The players have already been seen by Dave Syvret (captain Danny's father and trucking company owner in the Niagara area), Victor Carneiro, Brad Ostrom, Stu Robinson, London fire captain Dave Warren, Steve Warner, Mark Henry and Bob McKinnon. McKellar and Mark Hunter, who currently are in the process of calling more than 150 players to get a sense of their hockey ambitions (might they be leaning toward a U.S. university scholarship, for example), also scout, Hunter going far afield, McKellar more locally.

The talent scouts are scattered around the province. McDonald resides in Ottawa. Robinson, who scouted past and present Knights such as Danny Bois, Joel Scherban and Trevor Kell, works out of Sault Ste. Marie. Carneiro has the Toronto area. McKinnon goes into the U.S. as far west as Chicago.

Sometimes, they'll be looking at an individual or two. Other times, McDonald is looking at everyone on the ice at such events as minor midget prospects tournaments.

What do they look for? Well, talent, of course, but much more. The dean of the scouts came right to the point.

"Character," McDonald said. "We look for a lot of character. It used to be you'd draft a player who was very good or exceptional and that was the end of it. Now, you draft character more than anything else.

"It's a funny thing, though -- along with the skills there's usually good character. The better hockey players all seem to have integrity and character to them and that is what has made them what they are. We spend a lot of time finding out about a kid off the ice and what they do. It makes a big difference."

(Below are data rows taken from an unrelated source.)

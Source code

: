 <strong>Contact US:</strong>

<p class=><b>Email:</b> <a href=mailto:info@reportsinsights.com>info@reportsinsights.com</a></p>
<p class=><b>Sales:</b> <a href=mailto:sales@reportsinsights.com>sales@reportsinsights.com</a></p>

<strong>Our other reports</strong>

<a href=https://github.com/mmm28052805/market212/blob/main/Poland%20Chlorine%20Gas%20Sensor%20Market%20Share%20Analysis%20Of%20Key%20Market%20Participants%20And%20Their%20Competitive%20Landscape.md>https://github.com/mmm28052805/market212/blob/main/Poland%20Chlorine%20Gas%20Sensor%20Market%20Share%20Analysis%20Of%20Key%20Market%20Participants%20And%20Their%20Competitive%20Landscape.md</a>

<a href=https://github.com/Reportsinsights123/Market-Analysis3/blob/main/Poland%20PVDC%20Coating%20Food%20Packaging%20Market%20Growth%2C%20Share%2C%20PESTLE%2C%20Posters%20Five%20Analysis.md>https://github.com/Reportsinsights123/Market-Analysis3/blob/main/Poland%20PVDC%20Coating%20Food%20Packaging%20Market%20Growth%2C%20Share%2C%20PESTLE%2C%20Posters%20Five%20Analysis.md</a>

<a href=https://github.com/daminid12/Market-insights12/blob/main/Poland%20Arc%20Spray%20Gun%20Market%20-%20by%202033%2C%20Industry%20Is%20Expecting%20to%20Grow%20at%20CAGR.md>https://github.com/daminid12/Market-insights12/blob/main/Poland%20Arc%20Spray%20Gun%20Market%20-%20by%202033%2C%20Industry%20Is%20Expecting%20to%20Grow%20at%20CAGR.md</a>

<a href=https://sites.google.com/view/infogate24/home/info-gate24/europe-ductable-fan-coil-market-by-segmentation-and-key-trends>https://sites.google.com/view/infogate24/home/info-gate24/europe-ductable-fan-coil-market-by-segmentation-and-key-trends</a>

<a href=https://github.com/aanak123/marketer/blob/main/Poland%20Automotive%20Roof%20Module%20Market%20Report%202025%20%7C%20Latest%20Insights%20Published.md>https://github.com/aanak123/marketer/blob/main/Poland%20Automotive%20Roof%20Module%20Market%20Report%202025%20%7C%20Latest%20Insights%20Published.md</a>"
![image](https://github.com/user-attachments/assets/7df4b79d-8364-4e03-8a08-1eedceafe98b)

McDonald has considerable knowledge of adolescent proclivities, having spent 35 years as a cop. He was involved in investigations of everything from teenage pranks to homicides. A kid's attitude is critical, he says.

"Does he want to work hard? Does he take it easy on the ice? Does he get along with people? Is he out every night? The attitude of parents is important, too.

"Parents aren't wrong. It's their children and it's important they see they are treated properly. Some go overboard, though, and you can't put up with it. It puts pressure on the kid, too."

McDonald says the Knights are the best team he's ever been involved with and he's been with a few.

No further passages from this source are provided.